若是小厮愿意叛主,也不至于被用了取魂针。
这样的家仆值得厚葬,会更善待他的家人。
带着颜娧,再往地牢深入走,进门前,男人停了下来,无奈地回头问道:“里头可不比采风别院,确定要进?”
都瞧过尸首了,这才晓得问她怕不怕?
“都差临门一脚了,该看的也差不多看完了。”颜娧撇头便能见着正被用刑的男子一身血渍,有差?
承昀勾着兴味浅笑,果然他家媳妇胆儿肥!
也是,死人都不怕了,还怕活人?
他点头示意,便有暗卫过来开门,恭谨揖礼在一旁候着。
承昀淡然问道:“可有说什么?”
楚钧据实回道:“寻死了好几回,一个字儿都没说。”
“梦回茶备下了?”
“备下了。”
“先赏他几番梦回吧。”
杀死小厮的那个人,被五花大绑地钉在了一根柱子上,因严刑逼供而几次寻死,未免有什么三长长短,此时嘴里咬着铁制张口器。
几番梦回,听起来如此优美,但用来逼供……
听着不协调啊!
承昀原想为颜娧拭净斑驳的桌椅,发现岁月斑驳所留的印记无法去除,想想决定用几番梦回了,没有一日光景也不会有消息,于是轻颔了首离开了地牢。
还有小媳妇救下的那人得去看看。
承昀接收到她好奇的目光,淡淡地解答道:“专门替一心求死的人达成心愿,先穿过死亡幽谷的痛苦,再迎来存活的曙光,反复几次便是。”
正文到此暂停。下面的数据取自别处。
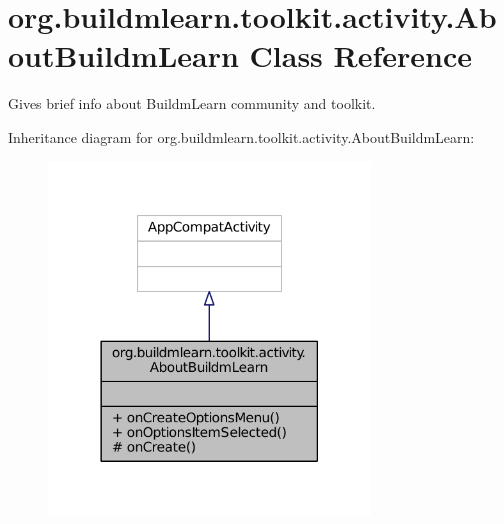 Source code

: \hypertarget{classorg_1_1buildmlearn_1_1toolkit_1_1activity_1_1AboutBuildmLearn}{\section{org.\-buildmlearn.\-toolkit.\-activity.\-About\-Buildm\-Learn Class Reference}
\label{classorg_1_1buildmlearn_1_1toolkit_1_1activity_1_1AboutBuildmLearn}
}


Gives brief info about Buildm\-Learn community and toolkit.  




Inheritance diagram for org.\-buildmlearn.\-toolkit.\-activity.\-About\-Buildm\-Learn\-:
\nopagebreak
\begin{figure}[H]
\begin{center}
\leavevmode
\includegraphics[width=242pt]{d1/dc1/classorg_1_1buildmlearn_1_1toolkit_1_1activity_1_1AboutBuildmLearn__inherit__graph}
\end{center}
\end{figure}


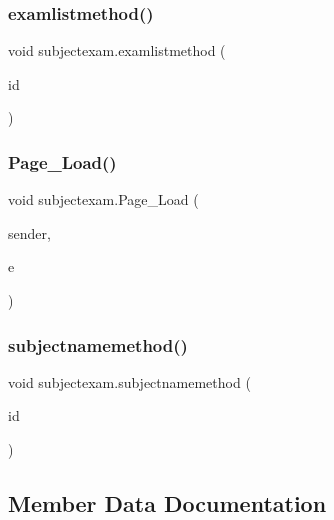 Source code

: \subsubsection{\texorpdfstring{examlistmethod()}{examlistmethod()}}
{\footnotesize\ttfamily void subjectexam.\+examlistmethod (\begin{DoxyParamCaption}\item[{int}]{id }\end{DoxyParamCaption})}

\mbox{\label{classsubjectexam_aad45233acf953fa73d517c5afe62903f}} 
\subsubsection{\texorpdfstring{Page\_Load()}{Page\_Load()}}
{\footnotesize\ttfamily void subjectexam.\+Page\+\_\+\+Load (\begin{DoxyParamCaption}\item[{object}]{sender,  }\item[{Event\+Args}]{e }\end{DoxyParamCaption})\hspace{0.3cm}{\ttfamily [protected]}}

\mbox{\label{classsubjectexam_a702c75b4ff95fdf12d5b11ad0cfaf62b}} 
\subsubsection{\texorpdfstring{subjectnamemethod()}{subjectnamemethod()}}
{\footnotesize\ttfamily void subjectexam.\+subjectnamemethod (\begin{DoxyParamCaption}\item[{int}]{id }\end{DoxyParamCaption})}



\subsection{Member Data Documentation}
\mbox{\label{classsubjectexam_a8387fc4c835e97171deccb08e1404887}} 
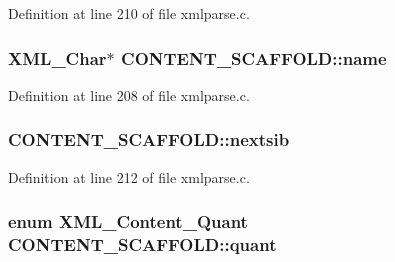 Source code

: Definition at line 210 of file xmlparse.\+c.

\subsubsection[{\texorpdfstring{name}{name}}]{ {\bf X\+M\+L\+\_\+\+Char}$\ast$ C\+O\+N\+T\+E\+N\+T\+\_\+\+S\+C\+A\+F\+F\+O\+L\+D\+::name}\hypertarget{struct_c_o_n_t_e_n_t___s_c_a_f_f_o_l_d_a976c830ed4559fd46e92d38abfdc576d}{}\label{struct_c_o_n_t_e_n_t___s_c_a_f_f_o_l_d_a976c830ed4559fd46e92d38abfdc576d}


Definition at line 208 of file xmlparse.\+c.

\subsubsection[{\texorpdfstring{nextsib}{nextsib}}]{ C\+O\+N\+T\+E\+N\+T\+\_\+\+S\+C\+A\+F\+F\+O\+L\+D\+::nextsib}\hypertarget{struct_c_o_n_t_e_n_t___s_c_a_f_f_o_l_d_a8958b88b6365b2c44bf651954971b067}{}\label{struct_c_o_n_t_e_n_t___s_c_a_f_f_o_l_d_a8958b88b6365b2c44bf651954971b067}


Definition at line 212 of file xmlparse.\+c.

\subsubsection[{\texorpdfstring{quant}{quant}}]{\setlength{\rightskip}{0pt plus 5cm}enum {\bf X\+M\+L\+\_\+\+Content\+\_\+\+Quant} C\+O\+N\+T\+E\+N\+T\+\_\+\+S\+C\+A\+F\+F\+O\+L\+D\+::quant}\hypertarget{struct_c_o_n_t_e_n_t___s_c_a_f_f_o_l_d_a0e9c84789f86e2e9f2b123179607cd98}{}\label{struct_c_o_n_t_e_n_t___s_c_a_f_f_o_l_d_a0e9c84789f86e2e9f2b123179607cd98}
颜娧轻咬了唇瓣,濒死再急救回来?不让人好好死的意思?
越靠近他身边看见的现实越多,她是不是该表现点怕的情绪?
出了地监,美好月色光洒满庭清幽。
她挽上男人长臂,打趣道:“朋友果然多点好!”
承昀没错过她眼底一闪而逝的狡黠,冷森森笑问道:“朋友?”
“难道不是?”
这一答,她立即被拦腰提起,镌刻般冷脸近得仅有彼此气息交缠。
“再给妳一次机会。”
语调冷得瘆人,气息热得醉人,这等威胁也只有他行了。
“夫君?”
“嗯,这个答案差强人意。”
这还差强人意啊?
话毕,承昀没给她问出口的机会,便吻去了她所有话语,月娘也娇羞藏进云霞里了。
容易碍事的人终于都不在了,这才是象样的生辰礼物!
……
翌日,颜娧精神奕奕地醒在不知处。
真的不知处啊!
承昀不知上哪去了,身边也感觉不到任何暗卫存在,真正独身一人!
颜娧以粉荷飘带绑上七八个半扎发,再一个个回穿固定长发,绑上最简单的飘带绑发,穿上一旁折叠整齐的粉色交领绣衫罗裙,搭上保暖银红撒金褙子便出了小院。
唯一没变只有梅景,她提气跃上屋顶,观望了四周。
不远处临水河畔岸边小舟飘荡,木栈小码头边上,承昀正垂竿中。
确认四下无人,颜娧提气轻移在梅树顶上,落定在他身边。
正想开口吓吓他,男人纤长指节便放在薄唇上,示意她别出声。
蹑手蹑脚落坐在他身边,撑着下颌看着,挑眉偷偷看了鱼篓内,还真有不少河鱼,惊奇咬着唇瓣不敢发言。
原来人家真会钓鱼呢!
坐在他身旁发呆也不是个办法啊!
于是她转了个方向到另面栈板上,脱了鞋袜,雪白修长的纤细小腿便浸到一汪秋水里,轻轻撩拨着临江水。
一听水声回头望,他当场气笑了,这跟讲话有何差异?
她轻点秋水还引来了不少小鱼轻啄着莲足,还能有鱼钓?
承昀收干起身,眉宇都成了川字,唇边还是勾起了浅笑,在她头上轻敲了下,佯装咬牙切齿道:“活该吃不到鲜鱼!”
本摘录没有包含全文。